Cecelia Messbauer, Copy Editor

It’s been a point of contention for years now, both as a subject of scrutiny by MacDuffie community members and as part of a larger cultural conversation. That conversation has now resulted in concrete action as a look through this year’s Student Handbook will reveal a new, significantly revised dress code with drastic structural differences from past years.

“It hadn’t been touched in many years,” explains Head of Upper School Chris Bielizna, who orchestrated the revisions. He immediately recalled the use of the concept of “distraction” in the old dress code, a common theme in US school dress codes that often manifests as assuming the inevitability of sexual harassment and placing the responsibility to curb it on the victims, who are predominantly girls. Bielizna attended a conference last year at Amherst College framing school dress codes in a feminist context.

Many of the other provisions that perpetuate those assumptions have been dealt with by a new structure that provides broad guidelines rather than specific restrictions. The notorious “four inch rule” and other detailed limitations that targeted shorts, skirts, sleeveless tops and other forms of clothing most likely to be worn by girls have been replaced by “the rectangle,” a diagram that requires clothing to cover from the armpits to the thighs as far as a student’s arms extend downward in a natural standing position.

Many old provisions, referred to as “standards,” remain, mostly focused on maintaining basic appropriateness. The more traditional rules regarding head coverings (not allowed except for religious purposes) remain. But other scrutinized rules have also fallen off in the transformation. High heels are no longer banned completely, with only stilettos, platform shoes, and heights exceeding four inches being prohibited. Allowances are also made for dress sandals, as the code attempts to recognize seasonal flexibility.
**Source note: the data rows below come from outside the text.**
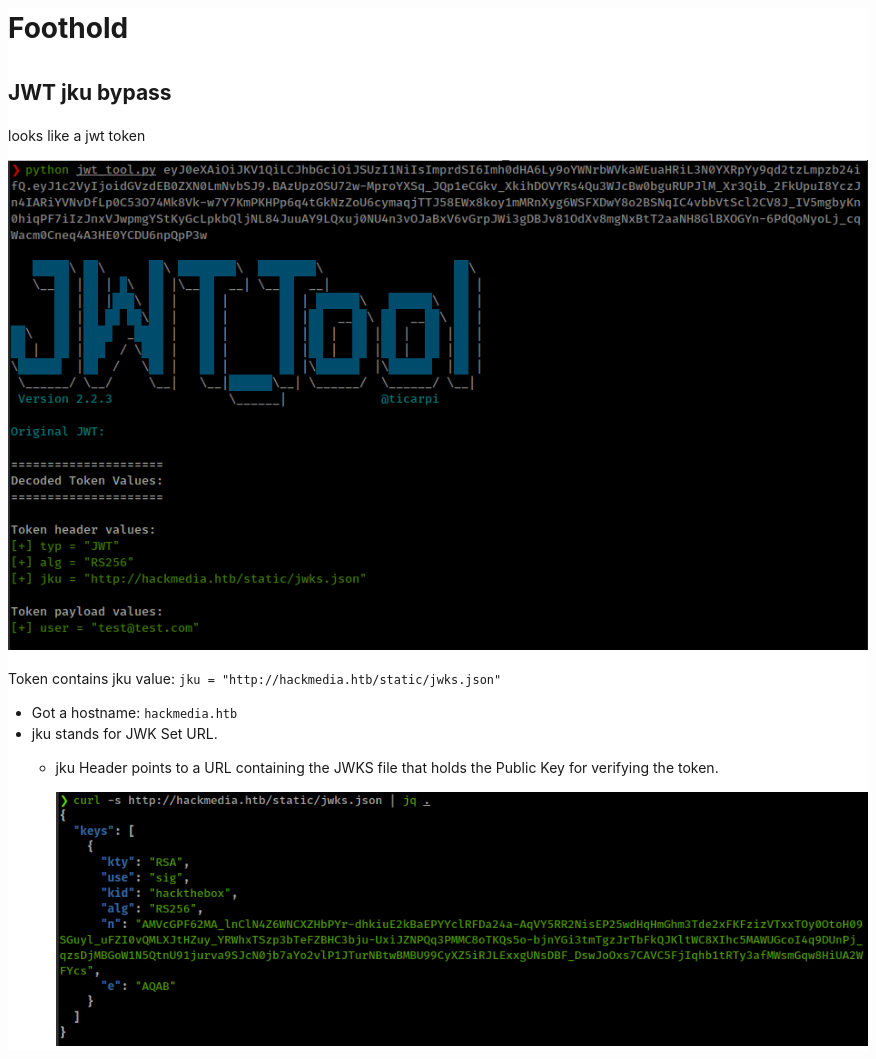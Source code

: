 
# Foothold

## JWT jku bypass

looks like a jwt token

![](/assets/img/posts/unicode/jwt-tool-decode.png)

Token contains jku value: `jku = "http://hackmedia.htb/static/jwks.json"`

* Got a hostname: `hackmedia.htb`
* jku stands for JWK Set URL.
  * jku Header points to a URL containing the JWKS file that holds the Public Key for verifying the token.

    ![](/assets/img/posts/unicode/jwks-file.png)
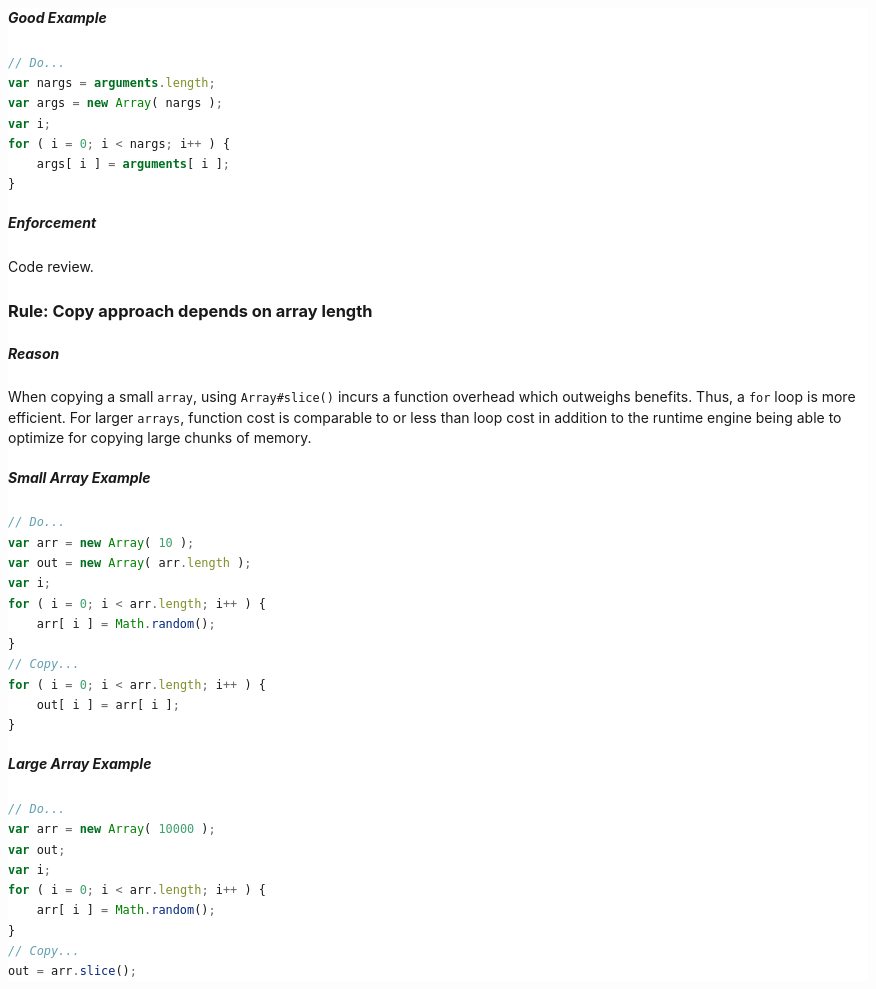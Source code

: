 ##### Good Example

```javascript
// Do...
var nargs = arguments.length;
var args = new Array( nargs );
var i;
for ( i = 0; i < nargs; i++ ) {
    args[ i ] = arguments[ i ];
}
```

##### Enforcement

Code review.





### Rule: Copy approach depends on array length

##### Reason

When copying a small `array`, using `Array#slice()` incurs a function overhead which outweighs benefits. Thus, a `for` loop is more efficient. For larger `arrays`, function cost is comparable to or less than loop cost in addition to the runtime engine being able to optimize for copying large chunks of memory. 

##### Small Array Example



```javascript
// Do...
var arr = new Array( 10 );
var out = new Array( arr.length );
var i;
for ( i = 0; i < arr.length; i++ ) {
    arr[ i ] = Math.random();
}
// Copy...
for ( i = 0; i < arr.length; i++ ) {
    out[ i ] = arr[ i ];
}
```

##### Large Array Example



```javascript
// Do...
var arr = new Array( 10000 );
var out;
var i;
for ( i = 0; i < arr.length; i++ ) {
    arr[ i ] = Math.random();
}
// Copy...
out = arr.slice();
```


[tab-indentation]: http://lea.verou.me/2012/01/why-tabs-are-clearly-superior/
[sublime-text]: http://www.sublimetext.com/
[editorconfig]: http://editorconfig.org/
[sublime-text-editorconfig]: https://github.com/sindresorhus/editorconfig-sublime
[atom-editorconfig]: https://github.com/sindresorhus/atom-editorconfig
[chrome-editorconfig]: https://chrome.google.com/webstore/detail/github-editorconfig/bppnolhdpdfmmpeefopdbpmabdpoefjh?hl=en-US
[ecma-262]: http://www.ecma-international.org/publications/files/ECMA-ST/Ecma-262.pdf
[function-statements]: https://developer.mozilla.org/en-US/docs/Web/JavaScript/Reference/Statements/function
[function-expressions]: https://developer.mozilla.org/en-US/docs/Web/JavaScript/Reference/Operators/function
[hoisting]: https://github.com/buildfirst/buildfirst/tree/master/ch05/04_hoisting
[strict-mode]: https://developer.mozilla.org/en-US/docs/Web/JavaScript/Reference/Strict_mode
[uncaught-exception]: https://nodejs.org/api/process.html#process_event_uncaughtexception
[errbacks]: https://nodejs.org/api/fs.html
[http-status-codes]: https://en.wikipedia.org/wiki/List_of_HTTP_status_codes
[jsdoc]: http://usejsdoc.org/
[fluent-interface]: https://en.wikipedia.org/wiki/Fluent_interface
[native-dom-equivalents]: http://www.sitepoint.com/jquery-vs-raw-javascript-1-dom-forms/
[airbnb]: https://github.com/airbnb/javascript
[idiomatic-js]: https://github.com/rwaldron/idiomatic.js/
[popular-convention]: http://sideeffect.kr/popularconvention/#javascript
[quality-guide]: https://github.com/bevacqua/js
[unix-philosophy]: http://www.catb.org/~esr/writings/taoup/html/ch01s06.html
[license]: https://creativecommons.org/licenses/by-sa/4.0/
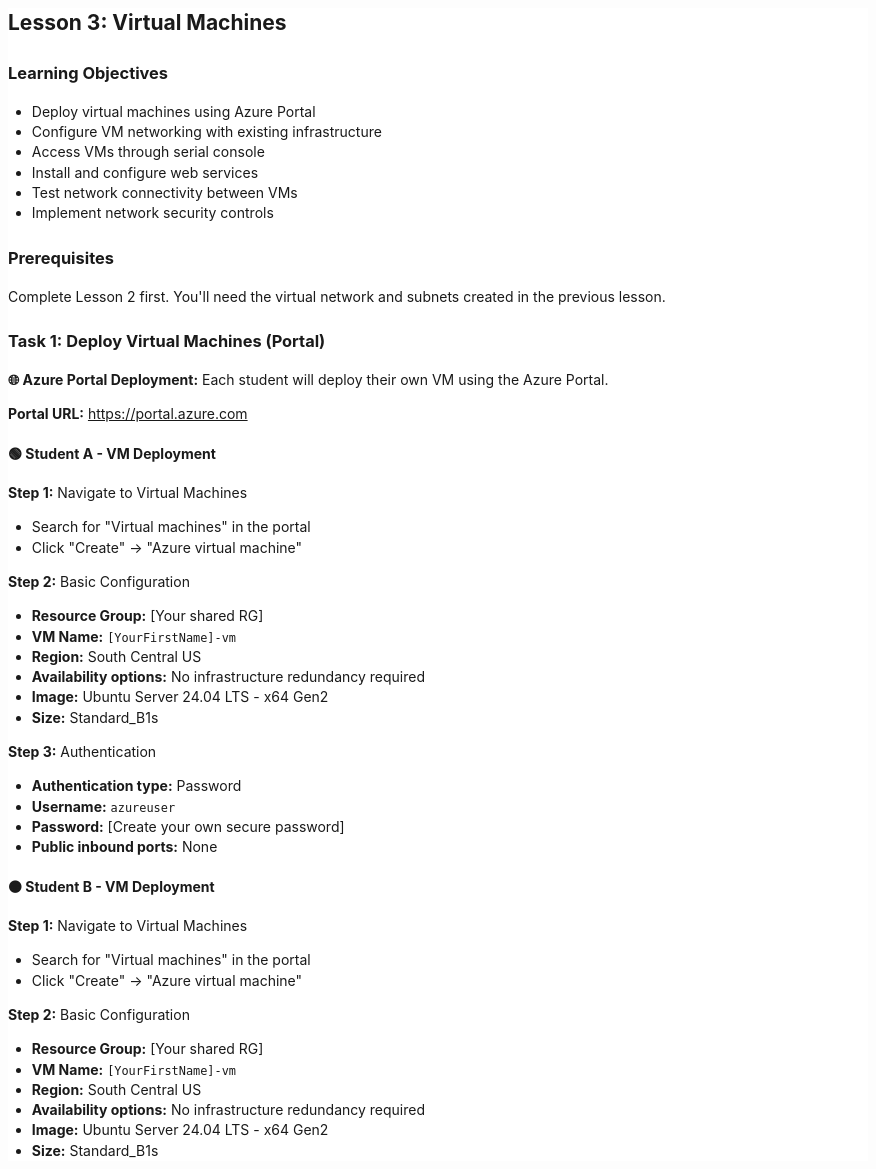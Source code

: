 
## Lesson 3: Virtual Machines

### Learning Objectives
- Deploy virtual machines using Azure Portal
- Configure VM networking with existing infrastructure
- Access VMs through serial console
- Install and configure web services
- Test network connectivity between VMs
- Implement network security controls

### Prerequisites
Complete Lesson 2 first. You'll need the virtual network and subnets created in the previous lesson.

### Task 1: Deploy Virtual Machines (Portal)

**🌐 Azure Portal Deployment:** Each student will deploy their own VM using the Azure Portal.

**Portal URL:** https://portal.azure.com

#### 🟢 Student A - VM Deployment

**Step 1:** Navigate to Virtual Machines
- Search for "Virtual machines" in the portal
- Click "Create" → "Azure virtual machine"

**Step 2:** Basic Configuration
- **Resource Group:** [Your shared RG]
- **VM Name:** `[YourFirstName]-vm`
- **Region:** South Central US
- **Availability options:** No infrastructure redundancy required
- **Image:** Ubuntu Server 24.04 LTS - x64 Gen2
- **Size:** Standard_B1s

**Step 3:** Authentication
- **Authentication type:** Password
- **Username:** `azureuser`
- **Password:** [Create your own secure password]
- **Public inbound ports:** None

#### 🟠 Student B - VM Deployment

**Step 1:** Navigate to Virtual Machines
- Search for "Virtual machines" in the portal
- Click "Create" → "Azure virtual machine"

**Step 2:** Basic Configuration
- **Resource Group:** [Your shared RG]
- **VM Name:** `[YourFirstName]-vm`
- **Region:** South Central US
- **Availability options:** No infrastructure redundancy required
- **Image:** Ubuntu Server 24.04 LTS - x64 Gen2
- **Size:** Standard_B1s
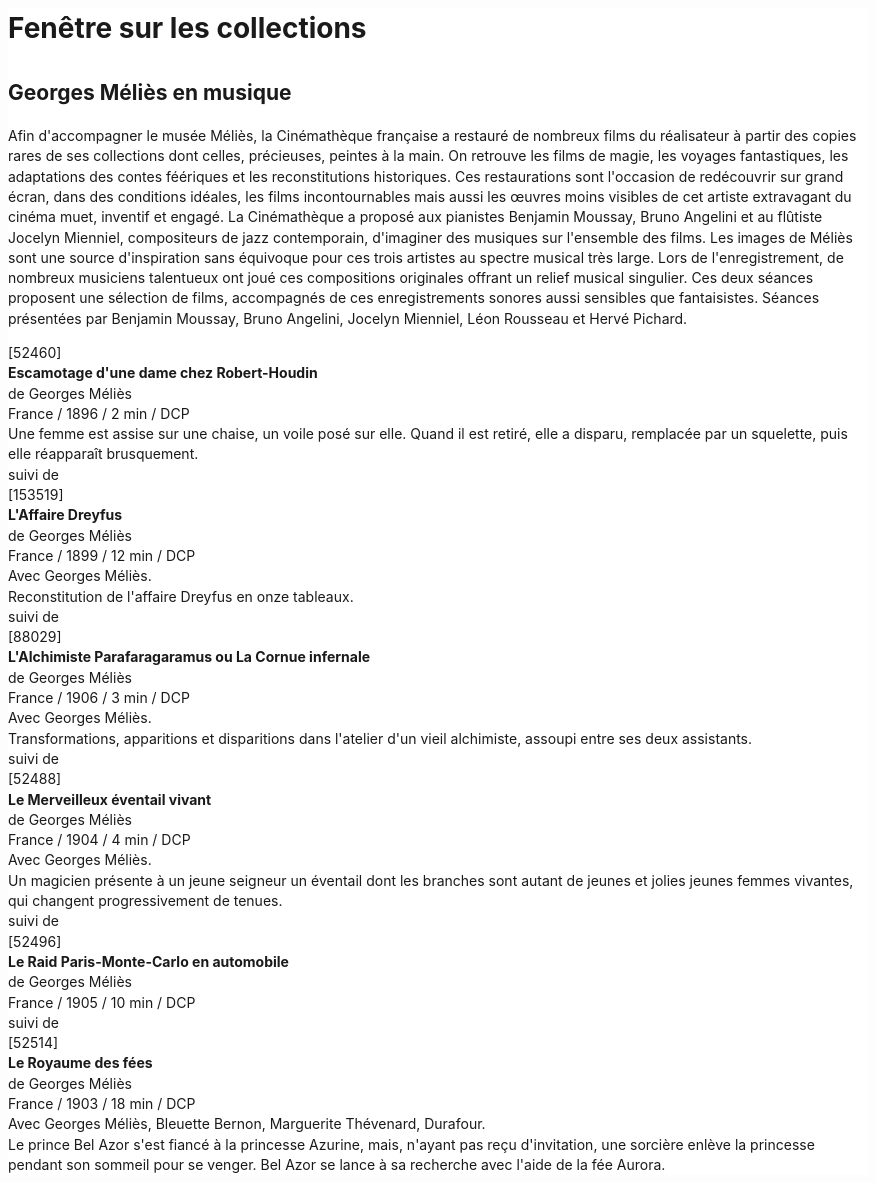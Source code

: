 # Fenêtre sur les collections

## Georges Méliès en musique

Afin d'accompagner le musée Méliès, la Cinémathèque française a restauré de nombreux films du réalisateur à partir des copies rares de ses collections dont celles, précieuses, peintes à la main. On retrouve les films de magie, les voyages fantastiques, les adaptations des contes féériques et les reconstitutions historiques. Ces restaurations sont l'occasion de redécouvrir sur grand écran, dans des conditions idéales, les films incontournables mais aussi les œuvres moins visibles de cet artiste extravagant du cinéma muet, inventif et engagé. La Cinémathèque a proposé aux pianistes Benjamin Moussay, Bruno Angelini et au flûtiste Jocelyn Mienniel, compositeurs de jazz contemporain, d'imaginer des musiques sur l'ensemble des films. Les images de Méliès sont une source d'inspiration sans équivoque pour ces trois artistes au spectre musical très large. Lors de l'enregistrement, de nombreux musiciens talentueux ont joué ces compositions originales offrant un relief musical singulier. Ces deux séances proposent une sélection de films, accompagnés de ces enregistrements sonores aussi sensibles que fantaisistes. Séances présentées par Benjamin Moussay, Bruno Angelini, Jocelyn Mienniel, Léon Rousseau et Hervé Pichard.

[52460]  
**Escamotage d'une dame chez Robert-Houdin**  
de Georges Méliès  
France / 1896 / 2 min / DCP  
Une femme est assise sur une chaise, un voile posé sur elle. Quand il est retiré, elle a disparu, remplacée par un squelette, puis elle réapparaît brusquement.  
suivi de  
[153519]  
**L'Affaire Dreyfus**  
de Georges Méliès  
France / 1899 / 12 min / DCP  
Avec Georges Méliès.  
Reconstitution de l'affaire Dreyfus en onze tableaux.  
suivi de  
[88029]  
**L'Alchimiste Parafaragaramus ou La Cornue infernale**  
de Georges Méliès  
France / 1906 / 3 min / DCP  
Avec Georges Méliès.  
Transformations, apparitions et disparitions dans l'atelier d'un vieil alchimiste, assoupi entre ses deux assistants.  
suivi de  
[52488]  
**Le Merveilleux éventail vivant**  
de Georges Méliès  
France / 1904 / 4 min / DCP  
Avec Georges Méliès.  
Un magicien présente à un jeune seigneur un éventail dont les branches sont autant de jeunes et jolies jeunes femmes vivantes, qui changent progressivement de tenues.  
suivi de  
[52496]  
**Le Raid Paris-Monte-Carlo en automobile**  
de Georges Méliès  
France / 1905 / 10 min / DCP  
suivi de  
[52514]  
**Le Royaume des fées**  
de Georges Méliès  
France / 1903 / 18 min / DCP  
Avec Georges Méliès, Bleuette Bernon, Marguerite Thévenard, Durafour.  
Le prince Bel Azor s'est fiancé à la princesse Azurine, mais, n'ayant pas reçu d'invitation, une sorcière enlève la princesse pendant son sommeil pour se venger. Bel Azor se lance à sa recherche avec l'aide de la fée Aurora.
The “in good repair” stipulation has been granted an exception for stylistically pre-torn jeans, which Bielizna says is meant to accommodate fashion trends, part of a general effort to allow “freedom of choice [and] expression.” As such, sweatpants are no longer banned, removing a rule that had baffled students for years. Bielizna says that change was a direct result of last year’s year-end faculty meeting, as “it was something the faculty caught on behalf of the students.”

The remainder of the code consists of “values,” guidelines that frame dress expectations around Respect, Context, Intentionality and Professionalism, and asks every student to make their own choices based on those values. The code is also meant to be sensitive to “gender, race, ethnicity, status equity, generational expectations, religion, creed, and adjudication,” with Bielizna also expressing the intention of sensitivity towards transitioning students.

The process is not finished. “It will always need revision,” Bielizna stresses, adding that he plans to form student committees later in the year to continue examining the dress code and prevent it from becoming static. As it stands now?

“I’m wearing Quarterman shoes today,” he confides. “Make choices. Have fun.”